The result should be every line in the material below containing the string "access".

===== Study material =====

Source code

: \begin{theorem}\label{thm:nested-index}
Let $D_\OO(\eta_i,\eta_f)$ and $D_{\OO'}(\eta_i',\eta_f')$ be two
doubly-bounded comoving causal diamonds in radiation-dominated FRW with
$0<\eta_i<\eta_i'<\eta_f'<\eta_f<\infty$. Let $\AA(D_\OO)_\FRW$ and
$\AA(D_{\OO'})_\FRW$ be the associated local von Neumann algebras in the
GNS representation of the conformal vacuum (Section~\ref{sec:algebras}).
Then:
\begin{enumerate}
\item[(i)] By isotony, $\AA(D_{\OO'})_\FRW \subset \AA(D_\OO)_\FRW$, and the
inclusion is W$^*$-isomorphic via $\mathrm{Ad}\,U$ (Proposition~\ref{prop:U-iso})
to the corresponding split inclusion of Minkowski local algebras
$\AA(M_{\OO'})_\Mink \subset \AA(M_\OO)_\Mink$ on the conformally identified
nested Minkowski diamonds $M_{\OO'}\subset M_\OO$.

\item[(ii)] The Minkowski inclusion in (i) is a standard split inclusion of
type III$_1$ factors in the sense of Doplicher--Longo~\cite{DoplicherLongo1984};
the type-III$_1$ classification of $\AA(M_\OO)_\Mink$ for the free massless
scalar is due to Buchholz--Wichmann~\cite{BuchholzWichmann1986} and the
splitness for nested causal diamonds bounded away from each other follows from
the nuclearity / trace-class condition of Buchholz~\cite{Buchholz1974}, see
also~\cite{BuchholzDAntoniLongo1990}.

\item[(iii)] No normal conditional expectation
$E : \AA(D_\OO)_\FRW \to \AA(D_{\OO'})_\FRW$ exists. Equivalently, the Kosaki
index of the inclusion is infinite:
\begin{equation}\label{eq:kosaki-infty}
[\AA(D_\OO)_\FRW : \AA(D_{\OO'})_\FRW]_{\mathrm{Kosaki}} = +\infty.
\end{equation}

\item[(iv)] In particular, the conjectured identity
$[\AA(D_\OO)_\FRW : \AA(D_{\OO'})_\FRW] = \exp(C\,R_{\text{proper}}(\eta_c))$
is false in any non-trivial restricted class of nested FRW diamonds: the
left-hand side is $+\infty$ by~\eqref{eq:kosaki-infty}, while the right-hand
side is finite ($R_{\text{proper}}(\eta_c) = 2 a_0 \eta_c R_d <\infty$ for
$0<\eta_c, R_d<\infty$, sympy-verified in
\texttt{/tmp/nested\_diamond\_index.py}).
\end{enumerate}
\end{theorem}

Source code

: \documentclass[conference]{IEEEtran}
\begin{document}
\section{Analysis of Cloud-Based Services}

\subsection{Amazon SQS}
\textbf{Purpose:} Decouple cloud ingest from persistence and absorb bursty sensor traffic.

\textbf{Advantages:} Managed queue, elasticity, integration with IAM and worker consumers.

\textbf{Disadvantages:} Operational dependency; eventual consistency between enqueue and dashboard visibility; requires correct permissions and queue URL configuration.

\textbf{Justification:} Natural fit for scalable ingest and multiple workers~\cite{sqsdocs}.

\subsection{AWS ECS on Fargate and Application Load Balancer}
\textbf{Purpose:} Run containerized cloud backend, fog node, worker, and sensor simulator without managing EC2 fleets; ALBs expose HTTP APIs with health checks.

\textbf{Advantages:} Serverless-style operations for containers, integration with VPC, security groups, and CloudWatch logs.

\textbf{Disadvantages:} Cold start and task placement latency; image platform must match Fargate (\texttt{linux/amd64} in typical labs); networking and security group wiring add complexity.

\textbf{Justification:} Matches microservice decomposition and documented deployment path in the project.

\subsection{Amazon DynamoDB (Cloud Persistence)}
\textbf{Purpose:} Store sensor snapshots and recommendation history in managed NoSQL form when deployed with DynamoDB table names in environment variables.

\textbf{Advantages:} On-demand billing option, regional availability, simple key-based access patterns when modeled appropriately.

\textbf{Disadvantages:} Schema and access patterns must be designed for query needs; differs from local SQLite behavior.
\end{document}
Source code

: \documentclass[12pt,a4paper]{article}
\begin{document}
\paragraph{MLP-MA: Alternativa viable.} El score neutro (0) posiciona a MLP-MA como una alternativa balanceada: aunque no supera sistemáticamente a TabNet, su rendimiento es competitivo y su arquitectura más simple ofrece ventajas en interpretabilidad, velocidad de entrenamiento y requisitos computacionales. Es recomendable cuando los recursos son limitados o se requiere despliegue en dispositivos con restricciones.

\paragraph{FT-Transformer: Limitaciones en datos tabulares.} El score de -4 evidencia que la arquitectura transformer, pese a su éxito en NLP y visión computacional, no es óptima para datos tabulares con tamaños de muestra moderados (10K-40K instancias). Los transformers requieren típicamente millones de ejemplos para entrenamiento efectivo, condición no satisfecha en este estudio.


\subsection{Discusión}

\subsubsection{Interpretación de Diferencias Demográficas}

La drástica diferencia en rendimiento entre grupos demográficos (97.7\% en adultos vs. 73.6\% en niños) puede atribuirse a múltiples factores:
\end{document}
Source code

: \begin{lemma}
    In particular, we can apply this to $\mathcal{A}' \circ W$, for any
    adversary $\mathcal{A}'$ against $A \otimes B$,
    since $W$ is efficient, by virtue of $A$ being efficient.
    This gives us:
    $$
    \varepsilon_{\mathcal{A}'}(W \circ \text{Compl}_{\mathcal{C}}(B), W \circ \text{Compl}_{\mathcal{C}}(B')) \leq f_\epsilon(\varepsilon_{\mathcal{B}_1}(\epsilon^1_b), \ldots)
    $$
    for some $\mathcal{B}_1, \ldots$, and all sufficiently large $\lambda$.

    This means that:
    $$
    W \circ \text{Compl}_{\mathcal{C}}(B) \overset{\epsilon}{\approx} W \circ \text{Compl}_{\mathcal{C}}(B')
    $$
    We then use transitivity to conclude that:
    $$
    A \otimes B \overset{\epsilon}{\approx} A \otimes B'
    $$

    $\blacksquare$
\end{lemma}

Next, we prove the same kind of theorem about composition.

=====

Task output.
\textbf{Advantages:} On-demand billing option, regional availability, simple key-based access patterns when modeled appropriately.
\textbf{Disadvantages:} Schema and access patterns must be designed for query needs; differs from local SQLite behavior.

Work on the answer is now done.